**TASK DETAILS**
Could you please repeat the data below word for word?

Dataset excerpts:
"""
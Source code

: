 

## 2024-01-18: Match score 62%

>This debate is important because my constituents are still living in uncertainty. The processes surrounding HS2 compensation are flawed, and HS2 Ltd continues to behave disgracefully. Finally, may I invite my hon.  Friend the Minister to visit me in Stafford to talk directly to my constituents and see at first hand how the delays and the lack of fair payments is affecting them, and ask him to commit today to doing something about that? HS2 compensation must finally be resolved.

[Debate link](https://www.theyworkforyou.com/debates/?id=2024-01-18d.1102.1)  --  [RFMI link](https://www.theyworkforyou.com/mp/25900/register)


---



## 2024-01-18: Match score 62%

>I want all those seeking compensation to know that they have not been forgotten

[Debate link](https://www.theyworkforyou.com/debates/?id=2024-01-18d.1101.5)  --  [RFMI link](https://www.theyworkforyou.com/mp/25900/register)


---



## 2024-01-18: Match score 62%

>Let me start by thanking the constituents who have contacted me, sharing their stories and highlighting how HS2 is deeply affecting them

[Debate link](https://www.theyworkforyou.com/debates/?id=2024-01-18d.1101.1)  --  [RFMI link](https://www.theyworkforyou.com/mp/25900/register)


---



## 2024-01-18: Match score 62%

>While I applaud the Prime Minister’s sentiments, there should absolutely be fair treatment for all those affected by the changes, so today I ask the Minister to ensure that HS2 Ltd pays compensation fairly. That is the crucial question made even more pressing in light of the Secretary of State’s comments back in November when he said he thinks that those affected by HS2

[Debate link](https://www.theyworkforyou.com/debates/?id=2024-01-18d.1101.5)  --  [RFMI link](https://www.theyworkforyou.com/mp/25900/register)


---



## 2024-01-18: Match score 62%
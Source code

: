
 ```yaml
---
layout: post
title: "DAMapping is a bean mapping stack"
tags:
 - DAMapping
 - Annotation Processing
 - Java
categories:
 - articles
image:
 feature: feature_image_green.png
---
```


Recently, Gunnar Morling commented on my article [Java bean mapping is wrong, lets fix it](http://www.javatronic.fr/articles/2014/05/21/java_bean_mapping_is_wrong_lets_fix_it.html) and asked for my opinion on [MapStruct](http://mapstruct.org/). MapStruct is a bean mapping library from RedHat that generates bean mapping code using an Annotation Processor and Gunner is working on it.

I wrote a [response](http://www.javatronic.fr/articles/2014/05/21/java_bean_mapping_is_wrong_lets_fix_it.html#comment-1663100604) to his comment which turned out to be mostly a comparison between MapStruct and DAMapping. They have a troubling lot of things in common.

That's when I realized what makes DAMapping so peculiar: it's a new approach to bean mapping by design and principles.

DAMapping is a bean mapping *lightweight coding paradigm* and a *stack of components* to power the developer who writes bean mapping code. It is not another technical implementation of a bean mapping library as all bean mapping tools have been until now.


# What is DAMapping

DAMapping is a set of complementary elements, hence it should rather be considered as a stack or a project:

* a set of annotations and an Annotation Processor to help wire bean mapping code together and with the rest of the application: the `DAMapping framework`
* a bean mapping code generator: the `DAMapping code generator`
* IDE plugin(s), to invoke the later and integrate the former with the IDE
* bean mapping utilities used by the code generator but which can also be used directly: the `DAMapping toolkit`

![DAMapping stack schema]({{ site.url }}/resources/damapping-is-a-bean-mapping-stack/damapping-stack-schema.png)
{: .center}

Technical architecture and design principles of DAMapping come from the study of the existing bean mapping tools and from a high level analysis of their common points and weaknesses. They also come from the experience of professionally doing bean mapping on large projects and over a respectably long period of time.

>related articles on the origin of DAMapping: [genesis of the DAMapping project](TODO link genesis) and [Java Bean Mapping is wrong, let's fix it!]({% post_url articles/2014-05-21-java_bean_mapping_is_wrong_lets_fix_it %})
"""
**RESPONSE TO THE TASK**
Source code

: 

## 2024-01-18: Match score 62%

>This debate is important because my constituents are still living in uncertainty. The processes surrounding HS2 compensation are flawed, and HS2 Ltd continues to behave disgracefully. Finally, may I invite my hon.  Friend the Minister to visit me in Stafford to talk directly to my constituents and see at first hand how the delays and the lack of fair payments is affecting them, and ask him to commit today to doing something about that? HS2 compensation must finally be resolved.

[Debate link](https://www.theyworkforyou.com/debates/?id=2024-01-18d.1102.1)  --  [RFMI link](https://www.theyworkforyou.com/mp/25900/register)


---



## 2024-01-18: Match score 62%

>I want all those seeking compensation to know that they have not been forgotten

[Debate link](https://www.theyworkforyou.com/debates/?id=2024-01-18d.1101.5)  --  [RFMI link](https://www.theyworkforyou.com/mp/25900/register)


---



## 2024-01-18: Match score 62%

>Let me start by thanking the constituents who have contacted me, sharing their stories and highlighting how HS2 is deeply affecting them

[Debate link](https://www.theyworkforyou.com/debates/?id=2024-01-18d.1101.1)  --  [RFMI link](https://www.theyworkforyou.com/mp/25900/register)


---



## 2024-01-18: Match score 62%

>While I applaud the Prime Minister’s sentiments, there should absolutely be fair treatment for all those affected by the changes, so today I ask the Minister to ensure that HS2 Ltd pays compensation fairly. That is the crucial question made even more pressing in light of the Secretary of State’s comments back in November when he said he thinks that those affected by HS2

[Debate link](https://www.theyworkforyou.com/debates/?id=2024-01-18d.1101.5)  --  [RFMI link](https://www.theyworkforyou.com/mp/25900/register)


---



## 2024-01-18: Match score 62%
Source code

:
 ```yaml
---
layout: post
title: "DAMapping is a bean mapping stack"
tags:
 - DAMapping
 - Annotation Processing
 - Java
categories:
 - articles
image:
 feature: feature_image_green.png
---
```


Recently, Gunnar Morling commented on my article [Java bean mapping is wrong, lets fix it](http://www.javatronic.fr/articles/2014/05/21/java_bean_mapping_is_wrong_lets_fix_it.html) and asked for my opinion on [MapStruct](http://mapstruct.org/). MapStruct is a bean mapping library from RedHat that generates bean mapping code using an Annotation Processor and Gunner is working on it.

I wrote a [response](http://www.javatronic.fr/articles/2014/05/21/java_bean_mapping_is_wrong_lets_fix_it.html#comment-1663100604) to his comment which turned out to be mostly a comparison between MapStruct and DAMapping. They have a troubling lot of things in common.

That's when I realized what makes DAMapping so peculiar: it's a new approach to bean mapping by design and principles.

DAMapping is a bean mapping *lightweight coding paradigm* and a *stack of components* to power the developer who writes bean mapping code. It is not another technical implementation of a bean mapping library as all bean mapping tools have been until now.


# What is DAMapping

DAMapping is a set of complementary elements, hence it should rather be considered as a stack or a project:

* a set of annotations and an Annotation Processor to help wire bean mapping code together and with the rest of the application: the `DAMapping framework`
* a bean mapping code generator: the `DAMapping code generator`
* IDE plugin(s), to invoke the later and integrate the former with the IDE
* bean mapping utilities used by the code generator but which can also be used directly: the `DAMapping toolkit`

![DAMapping stack schema]({{ site.url }}/resources/damapping-is-a-bean-mapping-stack/damapping-stack-schema.png)
{: .center}

Technical architecture and design principles of DAMapping come from the study of the existing bean mapping tools and from a high level analysis of their common points and weaknesses. They also come from the experience of professionally doing bean mapping on large projects and over a respectably long period of time.

>related articles on the origin of DAMapping: [genesis of the DAMapping project](TODO link genesis) and [Java Bean Mapping is wrong, let's fix it!]({% post_url articles/2014-05-21-java_bean_mapping_is_wrong_lets_fix_it %})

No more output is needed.